Genzyme, une société de biotechnologies américaine, qui distribue gratuitement son médicament contre la maladie de Gaucher aux plus démunis, ne partage pas cette analyse. « Une stratégie qui sélectionne les patients n'est pas durable, considère Henri A. Termeer, son PDG. Les laboratoires auraient dû être les premiers à baisser leurs prix et à collaborer avec les systèmes de santé et les gouvernements locaux. Ils ont longtemps ignoré les besoins des patients et tentent aujourd'hui de sauver ce qui peut l'être. »

Acculées, les multinationales du médicament ont dû accepter que des pays contournent leurs brevets en cas d'urgence de santé publique - ce que prévoient déjà les accords de l'Organisation mondiale du commerce (OMC) et a été réaffirmé à Doha, en décembre 2001. Mais elles voudraient limiter cette possibilité à trois maladies (sida, tuberculose, paludisme), de peur de « débordement ». Le gouvernement américain lui-même n'a-t-il pas menacé, à l'automne 2001, de casser le brevet d'un médicament de Bayer, pour traiter à moindre coût ses citoyens contre l'anthrax ?

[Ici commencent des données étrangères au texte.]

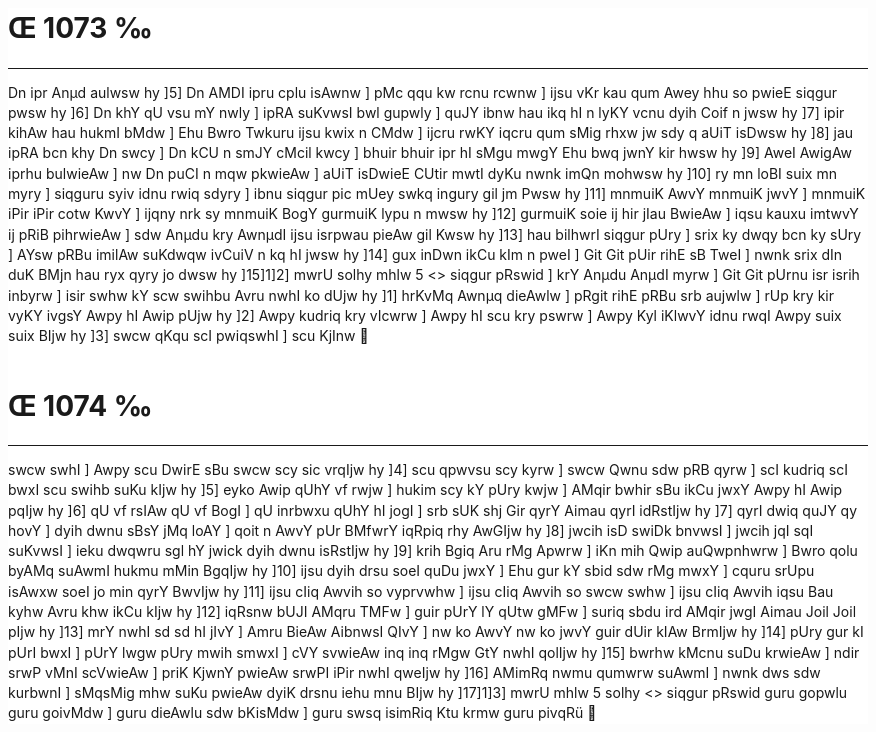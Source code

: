 # Œ 1073 ‰
---
Dn ipr Anµd aulwsw hy ]5] Dn AMDI ipru cplu isAwnw ] pMc qqu kw
rcnu rcwnw ] ijsu vKr kau qum Awey hhu so pwieE siqgur pwsw hy ]6]
Dn khY qU vsu mY nwly ] ipRA suKvwsI bwl gupwly ] quJY ibnw hau ikq hI
n lyKY vcnu dyih Coif n jwsw hy ]7] ipir kihAw hau hukmI bMdw ] Ehu
Bwro Twkuru ijsu kwix n CMdw ] ijcru rwKY iqcru qum sMig rhxw jw sdy q
aUiT isDwsw hy ]8] jau ipRA bcn khy Dn swcy ] Dn kCU n smJY cMcil
kwcy ] bhuir bhuir ipr hI sMgu mwgY Ehu bwq jwnY kir hwsw hy ]9] AweI
AwigAw iprhu bulwieAw ] nw Dn puCI n mqw pkwieAw ] aUiT isDwieE
CUtir mwtI dyKu nwnk imQn mohwsw hy ]10] ry mn loBI suix mn myry ]
siqguru syiv idnu rwiq sdyry ] ibnu siqgur pic mUey swkq ingury gil jm
Pwsw hy ]11] mnmuiK AwvY mnmuiK jwvY ] mnmuiK iPir iPir cotw KwvY ]
ijqny nrk sy mnmuiK BogY gurmuiK lypu n mwsw hy ]12] gurmuiK soie ij
hir jIau BwieAw ] iqsu kauxu imtwvY ij pRiB pihrwieAw ] sdw Anµdu kry
AwnµdI ijsu isrpwau pieAw gil Kwsw hy ]13] hau bilhwrI siqgur pUry
] srix ky dwqy bcn ky sUry ] AYsw pRBu imilAw suKdwqw ivCuiV n kq hI
jwsw hy ]14] gux inDwn ikCu kIm n pweI ] Git Git pUir rihE sB
TweI ] nwnk srix dIn duK BMjn hau ryx qyry jo dwsw hy ]15]1]2]
mwrU solhy mhlw 5
<> siqgur pRswid ]
krY Anµdu AnµdI myrw ] Git Git pUrnu isr isrih inbyrw ] isir swhw kY
scw swihbu Avru nwhI ko dUjw hy ]1] hrKvMq Awnµq dieAwlw ] pRgit
rihE pRBu srb aujwlw ] rUp kry kir vyKY ivgsY Awpy hI Awip pUjw hy
]2] Awpy kudriq kry vIcwrw ] Awpy hI scu kry pswrw ] Awpy Kyl iKlwvY
idnu rwqI Awpy suix suix BIjw hy ]3] swcw qKqu scI pwiqswhI ] scu
KjInw

# Œ 1074 ‰
---
swcw swhI ] Awpy scu DwirE sBu swcw scy sic vrqIjw hy ]4] scu
qpwvsu scy kyrw ] swcw Qwnu sdw pRB qyrw ] scI kudriq scI bwxI scu
swihb suKu kIjw hy ]5] eyko Awip qUhY vf rwjw ] hukim scy kY pUry kwjw ]
AMqir bwhir sBu ikCu jwxY Awpy hI Awip pqIjw hy ]6] qU vf rsIAw qU
vf BogI ] qU inrbwxu qUhY hI jogI ] srb sUK shj Gir qyrY Aimau qyrI
idRstIjw hy ]7] qyrI dwiq quJY qy hovY ] dyih dwnu sBsY jMq loAY ] qoit n
AwvY pUr BMfwrY iqRpiq rhy AwGIjw hy ]8] jwcih isD swiDk bnvwsI ]
jwcih jqI sqI suKvwsI ] ieku dwqwru sgl hY jwick dyih dwnu isRstIjw
hy ]9] krih Bgiq Aru rMg Apwrw ] iKn mih Qwip auQwpnhwrw ] Bwro
qolu byAMq suAwmI hukmu mMin BgqIjw hy ]10] ijsu dyih drsu soeI quDu jwxY
] Ehu gur kY sbid sdw rMg mwxY ] cquru srUpu isAwxw soeI jo min qyrY
BwvIjw hy ]11] ijsu cIiq Awvih so vyprvwhw ] ijsu cIiq Awvih so swcw
swhw ] ijsu cIiq Awvih iqsu Bau kyhw Avru khw ikCu kIjw hy ]12]
iqRsnw bUJI AMqru TMFw ] guir pUrY lY qUtw gMFw ] suriq sbdu ird AMqir
jwgI Aimau Joil Joil pIjw hy ]13] mrY nwhI sd sd hI jIvY ] Amru
BieAw AibnwsI QIvY ] nw ko AwvY nw ko jwvY guir dUir kIAw BrmIjw hy
]14] pUry gur kI pUrI bwxI ] pUrY lwgw pUry mwih smwxI ] cVY svwieAw
inq inq rMgw GtY nwhI qolIjw hy ]15] bwrhw kMcnu suDu krwieAw ] ndir
srwP vMnI scVwieAw ] priK KjwnY pwieAw srwPI iPir nwhI qweIjw hy
]16] AMimRq nwmu qumwrw suAwmI ] nwnk dws sdw kurbwnI ] sMqsMig mhw
suKu pwieAw dyiK drsnu iehu mnu BIjw hy ]17]1]3]
mwrU mhlw 5 solhy
<> siqgur pRswid
guru gopwlu guru goivMdw ] guru dieAwlu sdw bKisMdw ] guru swsq isimRiq
Ktu krmw guru pivqRü


Tandis qu'en deux ans, les producteurs de génériques s'imposaient sur le marché, les industriels de renom ont perdu en crédibilité. Le monde des affaires s'en est ému. Le 15 avril, Calpers, le premier fonds de pension américain, a averti GlaxoSmithKline (GSK), le plus important producteur d'antiviraux, que son « comportement d'entreprise » face au sida ne servait pas la réputation du groupe et, in fine, la valeur de l'action. C'est la première fois que des actionnaires, qui n'ont pas fait un placement éthique, orientent la politique d'une entreprise vers plus d'humanité. GSK, après avoir martelé pendant des mois qu'il vendait ses traitements antiviraux « à prix coûtant », a décidé, fin avril, de les réduire de moitié.